State court findings of fact are presumed correct unless the petitioner rebuts the presumption with “clear and convincing” evidence. 28 U.S.C. § 2254(e)(1). Cossel does not challenge the state court findings regarding the facts of the crime, so they control. The state appellate court found as follows:
On April 25, 1983, shortly after 10:15 p.m., K.D. put her child to bed and went to bed herself. She was awakened shortly thereafter when a man removed her covers, pulled up her nightgown and jumped on her, putting a knife to her back. The attacker then threatened to kill both her and the child if she resisted.

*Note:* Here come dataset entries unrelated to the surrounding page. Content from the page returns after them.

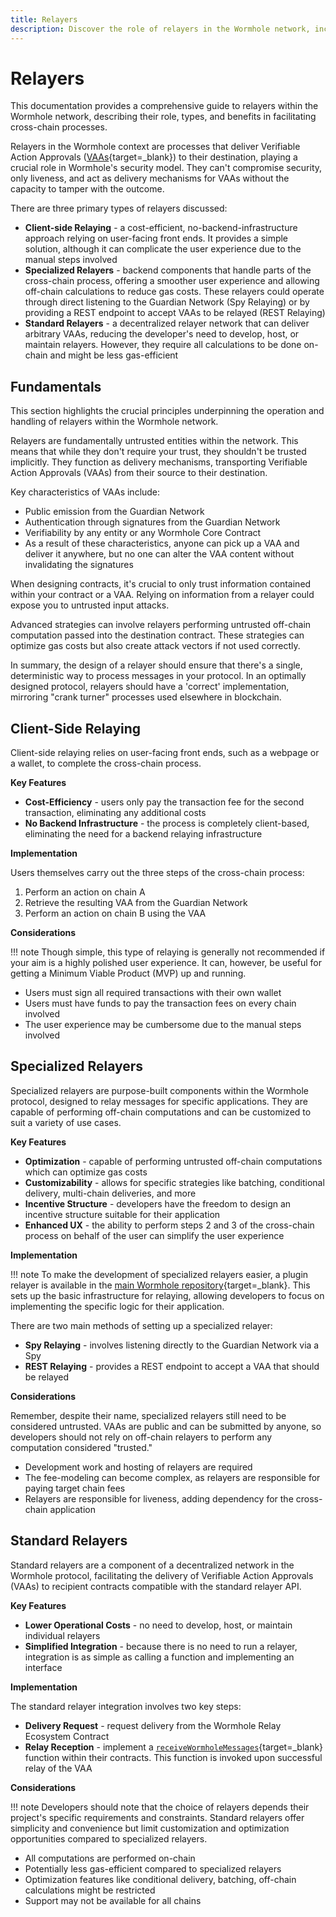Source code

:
 ```yaml
---
title: Relayers
description: Discover the role of relayers in the Wormhole network, including client-side, specialized, and standard types, for secure cross-chain communication.
---
```


# Relayers

This documentation provides a comprehensive guide to relayers within the Wormhole network, describing their role, types, and benefits in facilitating cross-chain processes.

Relayers in the Wormhole context are processes that deliver Verifiable Action Approvals ([VAAs](#){target=\_blank}) to their destination, playing a crucial role in Wormhole's security model. They can't compromise security, only liveness, and act as delivery mechanisms for VAAs without the capacity to tamper with the outcome.

There are three primary types of relayers discussed:

- **Client-side Relaying** - a cost-efficient, no-backend-infrastructure approach relying on user-facing front ends. It provides a simple solution, although it can complicate the user experience due to the manual steps involved
- **Specialized Relayers** - backend components that handle parts of the cross-chain process, offering a smoother user experience and allowing off-chain calculations to reduce gas costs. These relayers could operate through direct listening to the Guardian Network (Spy Relaying) or by providing a REST endpoint to accept VAAs to be relayed (REST Relaying)
- **Standard Relayers** - a decentralized relayer network that can deliver arbitrary VAAs, reducing the developer's need to develop, host, or maintain relayers. However, they require all calculations to be done on-chain and might be less gas-efficient

## Fundamentals

This section highlights the crucial principles underpinning the operation and handling of relayers within the Wormhole network.

Relayers are fundamentally untrusted entities within the network. This means that while they don't require your trust, they shouldn't be trusted implicitly. They function as delivery mechanisms, transporting Verifiable Action Approvals (VAAs) from their source to their destination.

Key characteristics of VAAs include:

- Public emission from the Guardian Network
- Authentication through signatures from the Guardian Network
- Verifiability by any entity or any Wormhole Core Contract
- As a result of these characteristics, anyone can pick up a VAA and deliver it anywhere, but no one can alter the VAA content without invalidating the signatures

When designing contracts, it's crucial to only trust information contained within your contract or a VAA. Relying on information from a relayer could expose you to untrusted input attacks.

Advanced strategies can involve relayers performing untrusted off-chain computation passed into the destination contract. These strategies can optimize gas costs but also create attack vectors if not used correctly.

In summary, the design of a relayer should ensure that there's a single, deterministic way to process messages in your protocol. In an optimally designed protocol, relayers should have a 'correct' implementation, mirroring "crank turner" processes used elsewhere in blockchain.

## Client-Side Relaying

Client-side relaying relies on user-facing front ends, such as a webpage or a wallet, to complete the cross-chain process.

**Key Features**

- **Cost-Efficiency** - users only pay the transaction fee for the second transaction, eliminating any additional costs
- **No Backend Infrastructure** - the process is completely client-based, eliminating the need for a backend relaying infrastructure

**Implementation**

Users themselves carry out the three steps of the cross-chain process:

1. Perform an action on chain A
2. Retrieve the resulting VAA from the Guardian Network
3. Perform an action on chain B using the VAA

**Considerations**

!!! note
    Though simple, this type of relaying is generally not recommended if your aim is a highly polished user experience. It can, however, be useful for getting a Minimum Viable Product (MVP) up and running.

- Users must sign all required transactions with their own wallet
- Users must have funds to pay the transaction fees on every chain involved
- The user experience may be cumbersome due to the manual steps involved

## Specialized Relayers

Specialized relayers are purpose-built components within the Wormhole protocol, designed to relay messages for specific applications. They are capable of performing off-chain computations and can be customized to suit a variety of use cases.

**Key Features**

- **Optimization** - capable of performing untrusted off-chain computations which can optimize gas costs
- **Customizability** - allows for specific strategies like batching, conditional delivery, multi-chain deliveries, and more
- **Incentive Structure** - developers have the freedom to design an incentive structure suitable for their application
- **Enhanced UX** - the ability to perform steps 2 and 3 of the cross-chain process on behalf of the user can simplify the user experience

**Implementation**

!!! note
    To make the development of specialized relayers easier, a plugin relayer is available in the [main Wormhole repository](#){target=\_blank}. This sets up the basic infrastructure for relaying, allowing developers to focus on implementing the specific logic for their application.

There are two main methods of setting up a specialized relayer:

- **Spy Relaying** - involves listening directly to the Guardian Network via a Spy
- **REST Relaying** - provides a REST endpoint to accept a VAA that should be relayed

**Considerations**

Remember, despite their name, specialized relayers still need to be considered untrusted. VAAs are public and can be submitted by anyone, so developers should not rely on off-chain relayers to perform any computation considered "trusted."

- Development work and hosting of relayers are required
- The fee-modeling can become complex, as relayers are responsible for paying target chain fees
- Relayers are responsible for liveness, adding dependency for the cross-chain application

## Standard Relayers

Standard relayers are a component of a decentralized network in the Wormhole protocol, facilitating the delivery of Verifiable Action Approvals (VAAs) to recipient contracts compatible with the standard relayer API.

**Key Features**

- **Lower Operational Costs** - no need to develop, host, or maintain individual relayers
- **Simplified Integration** - because there is no need to run a relayer, integration is as simple as calling a function and implementing an interface

**Implementation**

The standard relayer integration involves two key steps:

- **Delivery Request** - request delivery from the Wormhole Relay Ecosystem Contract
- **Relay Reception** - implement a [`receiveWormholeMessages`](#){target=\_blank} function within their contracts. This function is invoked upon successful relay of the VAA

**Considerations**

!!! note
    Developers should note that the choice of relayers depends their project's specific requirements and constraints. Standard relayers offer simplicity and convenience but limit customization and optimization opportunities compared to specialized relayers.

- All computations are performed on-chain
- Potentially less gas-efficient compared to specialized relayers
- Optimization features like conditional delivery, batching, off-chain calculations might be restricted
- Support may not be available for all chains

The attacker attempted to engage in anal sex, which was extremely painful for K.D. The man then warned her not to look at his face, turned her over and covered her face with a pillow. He then raped K.D. He then turned her back over, jabbed her in the back with the knife and told her if she reported the assault that he would kill her and the child. The man then left.
Cossel v. State, 675 N.E.2d 355, 358 (Ind.Ct.App.1996) (quoting earlier unpublished order affirming Cossel's conviction).
Although the police originally suspected another man, they eventually turned their attention to Cossel. In July 1984, police officer Joe Davis arranged for K.D. to view a photographic array that included a picture of Cossel.1 When K.D. was unable to identify any of the people in the photographs as the attacker, Officer Davis singled out Cossel's picture, identified the photo as a picture of Tim Cossel, and showed it to K.D. Again, K.D. did not recognize Cossel. Cossel's picture was the only one K.D. remembered Officer Davis singling out to show her.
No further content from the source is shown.